Review: “The Boys Next Door”

In what was arguably the Spotlight Players’ toughest production to date, “The Boys Next Door” features seniors Andrew Henke and Ben Patty, as well as juniors Evan Richard and Charlie Grant, engaging in roles as mentally disabled men that live in a group home, which is overseen by junior John Emery, who plays the social worker Jack Palmer.

The four mentally disabled characters go by the names of Arnold Wiggins, Lucien P. Smith, Norman Bulansky, and Barry Klemper, and provide Emery with some considerable stress. As the play carries on, Emery often hints at finding a new job. He finds it hard, however, to leave the four men, who have seemingly formed a bond with Emery being the centerpiece to it all.
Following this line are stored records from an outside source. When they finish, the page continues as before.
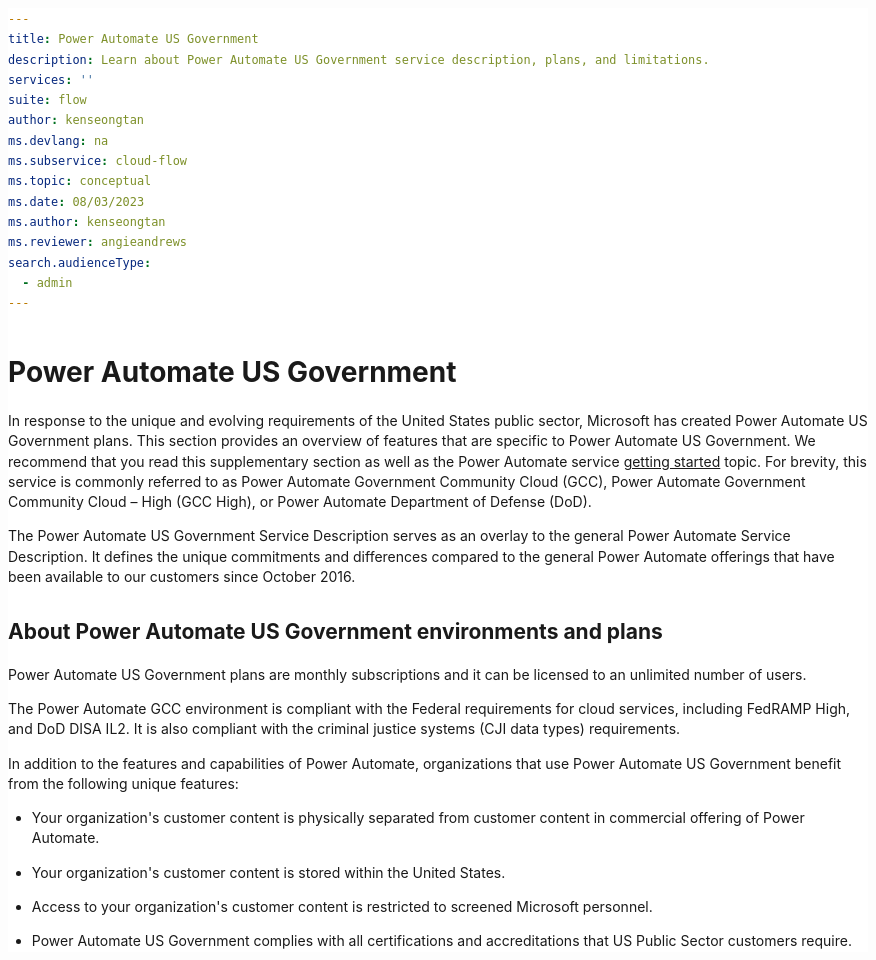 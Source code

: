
 ```yaml
---
title: Power Automate US Government
description: Learn about Power Automate US Government service description, plans, and limitations.
services: ''
suite: flow
author: kenseongtan
ms.devlang: na
ms.subservice: cloud-flow
ms.topic: conceptual
ms.date: 08/03/2023
ms.author: kenseongtan
ms.reviewer: angieandrews
search.audienceType: 
  - admin
---
```


# Power Automate US Government

In response to the unique and evolving requirements of the United States public sector, Microsoft has created Power Automate US Government plans. This section provides an overview of features that are specific to Power Automate US Government. We recommend that you read this supplementary section as well as the Power Automate service [getting started](./getting-started.md) topic. For brevity, this service is commonly referred to as Power Automate Government Community Cloud (GCC), Power Automate Government Community Cloud – High (GCC High), or Power Automate Department of Defense (DoD).

The Power Automate US Government Service Description serves as an overlay to the general Power Automate Service Description. It defines the unique commitments and differences compared to the general Power Automate offerings that have been available to our customers since October 2016.

## About Power Automate US Government environments and plans

Power Automate US Government plans are monthly subscriptions and it can be licensed to an unlimited number of users.

The Power Automate GCC environment is compliant with the Federal requirements for cloud services, including FedRAMP High, and DoD DISA IL2. It is also compliant with the criminal justice systems (CJI data types) requirements.

In addition to the features and capabilities of Power Automate, organizations that use Power Automate US Government benefit from the following unique features:

- Your organization's customer content is physically separated from customer content in commercial offering of Power Automate.

- Your organization's customer content is stored within the United States.

- Access to your organization's customer content is restricted to screened Microsoft personnel.

- Power Automate US Government complies with all certifications and accreditations that US Public Sector customers require.
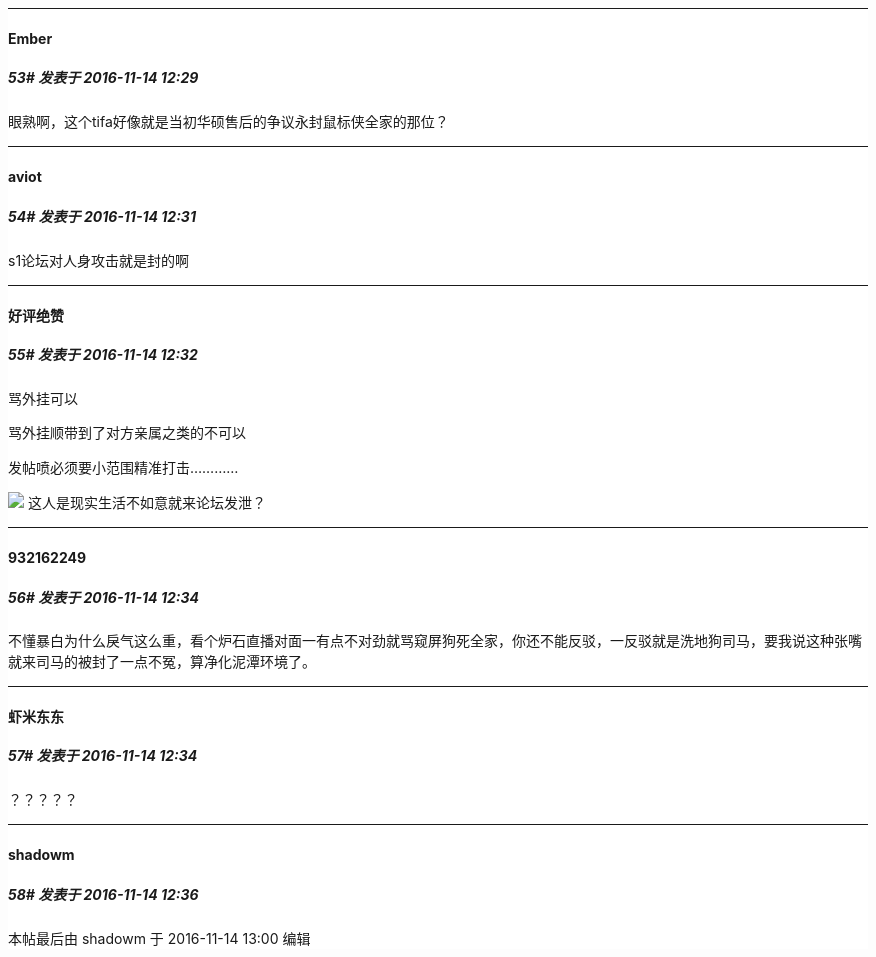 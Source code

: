 
-----

####  Ember  
##### 53#       发表于 2016-11-14 12:29


眼熟啊，这个tifa好像就是当初华硕售后的争议永封鼠标侠全家的那位？


-----

####  aviot  
##### 54#       发表于 2016-11-14 12:31


s1论坛对人身攻击就是封的啊


-----

####  好评绝赞  
##### 55#       发表于 2016-11-14 12:32


骂外挂可以

骂外挂顺带到了对方亲属之类的不可以

发帖喷必须要小范围精准打击…………

<img src="https://static.saraba1st.com/image/smiley/nq/015.gif" referrerpolicy="no-referrer"> 这人是现实生活不如意就来论坛发泄？


-----

####  932162249  
##### 56#       发表于 2016-11-14 12:34


不懂暴白为什么戾气这么重，看个炉石直播对面一有点不对劲就骂窥屏狗死全家，你还不能反驳，一反驳就是洗地狗司马，要我说这种张嘴就来司马的被封了一点不冤，算净化泥潭环境了。


-----

####  虾米东东  
##### 57#       发表于 2016-11-14 12:34


？？？？？


-----

####  shadowm  
##### 58#       发表于 2016-11-14 12:36


 本帖最后由 shadowm 于 2016-11-14 13:00 编辑 
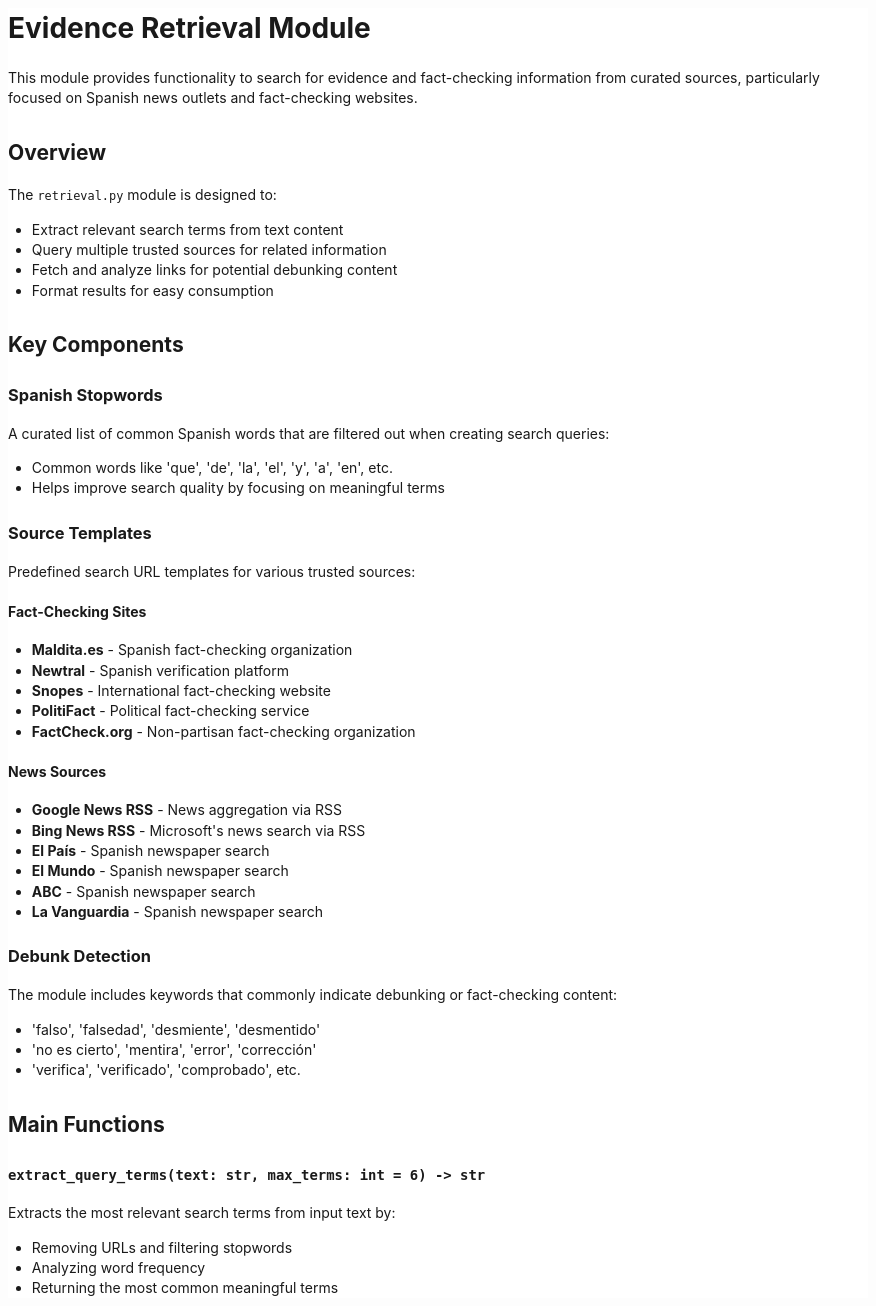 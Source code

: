 # Evidence Retrieval Module

This module provides functionality to search for evidence and fact-checking information from curated sources, particularly focused on Spanish news outlets and fact-checking websites.

## Overview

The `retrieval.py` module is designed to:
- Extract relevant search terms from text content
- Query multiple trusted sources for related information
- Fetch and analyze links for potential debunking content
- Format results for easy consumption

## Key Components

### Spanish Stopwords
A curated list of common Spanish words that are filtered out when creating search queries:
- Common words like 'que', 'de', 'la', 'el', 'y', 'a', 'en', etc.
- Helps improve search quality by focusing on meaningful terms

### Source Templates
Predefined search URL templates for various trusted sources:

#### Fact-Checking Sites
- **Maldita.es** - Spanish fact-checking organization
- **Newtral** - Spanish verification platform
- **Snopes** - International fact-checking website
- **PolitiFact** - Political fact-checking service
- **FactCheck.org** - Non-partisan fact-checking organization

#### News Sources
- **Google News RSS** - News aggregation via RSS
- **Bing News RSS** - Microsoft's news search via RSS
- **El País** - Spanish newspaper search
- **El Mundo** - Spanish newspaper search
- **ABC** - Spanish newspaper search
- **La Vanguardia** - Spanish newspaper search

### Debunk Detection
The module includes keywords that commonly indicate debunking or fact-checking content:
- 'falso', 'falsedad', 'desmiente', 'desmentido'
- 'no es cierto', 'mentira', 'error', 'corrección'
- 'verifica', 'verificado', 'comprobado', etc.

## Main Functions

### `extract_query_terms(text: str, max_terms: int = 6) -> str`
Extracts the most relevant search terms from input text by:
- Removing URLs and filtering stopwords
- Analyzing word frequency
- Returning the most common meaningful terms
Emery’s character is not the only one that experiences a conflict, as each of the boys face the odds. Arnold (Richard) faces chronic abuse from his co-workers, but dreads the idea of standing up for himself. Grant, who plays Norman, has an addiction to donuts that threatens his health, but finds solace in Sheila, his girlfriend from another group home played by junior Hannah Beckmann. Lucien, played by Henke, is the most disabled of them all, but his disability funds are threatened when he is accused as a fraud. Last, but not least, Patty’s character, Barry, is perhaps the most distraught of them all, as old memories come back to haunt him.

And herein lies the beauty of this play: despite our differences, we are all the same. Those who are mentally disabled face real world problems just like you and I. From Norman’s newfound love to Barry’s corrupt family life, all the issues faced by these four men are no different than those we face everyday, which is both heartwarming and thought provoking.

This message is sent in various ways, the most noteworthy being the convincing performances by all the actors and actresses involved in the play. With the ability to connect with a lot of the problems the boys faced, I found, at times, that I didn’t see the characters as mentally disabled. I saw them as normal human beings.

These convincing performances pave way for some intense and powerful scenes, two being the most emotional scenes I have seen in a school production. The first was the arrival of Barry’s father, played by senior Sean Gundersen. The tension between Barry and his father could be cut by a knife, as their first encounter in nine years is riveting. It ends with Gundersen smacking his schizophrenic son in a fit of rage before he leaves.

Another moving scene was somewhat out of the ordinary, but greatly shows the unique nature of the play. As Lucien faces the “State Sneck,” the scene freezes as he stands up and acts as if he is a normal human being. Ironic because he is on trial for accusations of faking his disability, Henke delivers a coherent, short monologue in which he explains the extent of his disability and the fact that he truly is mentally disabled. The moment left me stunned, but in a good way.

“The Boys Next Door” hits you with a wave of emotions. It is both comical and tender; inspiring and different. No other play has made me think more, or affected me like this one has. Despite an emotional rollercoaster, I left the auditorium with a warm, fuzzy feeling. With two more performances left, I encourage all to check out an excellent production put on by an excellent cast and crew, and hopefully you leave as enlightened as I was.